Te odkrycia pozwalają na nowe spojrzenie na samogasnące galaktyki. Naukowcy planują kontynuować badanie przy użyciu obserwatorium rentgenowskiego NASA Chandra, obserwatorium Keck (Hawaje) i tablicy ALMA (Chile). Nadal nie jest jasne, jak powszechna jest ta przyczyna i czy gaz jest całkowicie wydmuchiwany. W ostatniej analizie postanowiono wykorzystać ALMA do znalezienia samogasnącej galaktyki w najbardziej gęstym i zimnym gazie (w rzeczywistości ten materiał tworzy gwiazdy). Jak udowodnić, że gaz jest wydmuchiwany? Szczegółowe badania wykazały, że galaktyka jest zwartą pozostałością gwałtownego połączenia dwóch galaktyk. Istnieją wiatry o dużej gęstości gęstego gazu cząsteczkowego, ale bez śladów aktywnego rdzenia galaktycznego.
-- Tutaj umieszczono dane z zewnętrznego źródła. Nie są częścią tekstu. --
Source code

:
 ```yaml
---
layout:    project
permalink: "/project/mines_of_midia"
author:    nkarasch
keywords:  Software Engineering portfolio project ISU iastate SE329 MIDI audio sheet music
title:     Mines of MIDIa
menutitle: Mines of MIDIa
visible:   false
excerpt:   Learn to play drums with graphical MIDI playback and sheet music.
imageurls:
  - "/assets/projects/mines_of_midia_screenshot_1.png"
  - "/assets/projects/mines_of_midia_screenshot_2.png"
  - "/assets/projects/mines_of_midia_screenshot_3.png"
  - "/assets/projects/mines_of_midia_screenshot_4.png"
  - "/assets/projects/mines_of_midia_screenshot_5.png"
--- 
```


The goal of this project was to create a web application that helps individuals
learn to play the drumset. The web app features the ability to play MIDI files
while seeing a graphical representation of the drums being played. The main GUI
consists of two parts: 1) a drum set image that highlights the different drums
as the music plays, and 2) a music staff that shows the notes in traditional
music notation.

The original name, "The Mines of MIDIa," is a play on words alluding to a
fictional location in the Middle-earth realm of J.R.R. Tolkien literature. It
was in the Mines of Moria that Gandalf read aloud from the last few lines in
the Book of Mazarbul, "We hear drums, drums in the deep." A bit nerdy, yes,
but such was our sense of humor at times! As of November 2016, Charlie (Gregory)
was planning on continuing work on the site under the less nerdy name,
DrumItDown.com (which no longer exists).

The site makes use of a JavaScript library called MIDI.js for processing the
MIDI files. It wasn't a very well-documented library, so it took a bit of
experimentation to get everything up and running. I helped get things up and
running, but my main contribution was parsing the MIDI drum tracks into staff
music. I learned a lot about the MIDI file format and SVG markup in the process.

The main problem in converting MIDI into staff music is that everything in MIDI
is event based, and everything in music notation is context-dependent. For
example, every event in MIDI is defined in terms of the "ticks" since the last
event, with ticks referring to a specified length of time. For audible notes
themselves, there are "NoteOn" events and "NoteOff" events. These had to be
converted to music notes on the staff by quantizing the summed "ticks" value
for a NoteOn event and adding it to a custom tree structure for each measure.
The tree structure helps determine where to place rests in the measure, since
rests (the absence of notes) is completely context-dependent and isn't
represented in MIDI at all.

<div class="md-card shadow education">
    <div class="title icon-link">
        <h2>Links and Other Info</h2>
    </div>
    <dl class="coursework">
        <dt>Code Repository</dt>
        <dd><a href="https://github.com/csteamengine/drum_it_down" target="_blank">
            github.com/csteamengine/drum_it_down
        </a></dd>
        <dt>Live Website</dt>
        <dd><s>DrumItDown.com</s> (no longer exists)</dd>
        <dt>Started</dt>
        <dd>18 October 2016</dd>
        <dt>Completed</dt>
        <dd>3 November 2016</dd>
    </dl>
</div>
ALMA wykorzystuje światło o większej długości fali niż widoczne. Naukowcy zauważyli, że cząsteczki tlenku węgla w gazie emitują światło, które można zaobserwować za pomocą teleskopu ziemnego. Większość gazu to wodór, ale trudno go odróżnić od Ziemi, więc wybrali gaz śladowy. ALMA poszukiwał tlenku węgla i odkrył, że gaz ten przemieszcza się z centrum z prędkością 1000 km / s.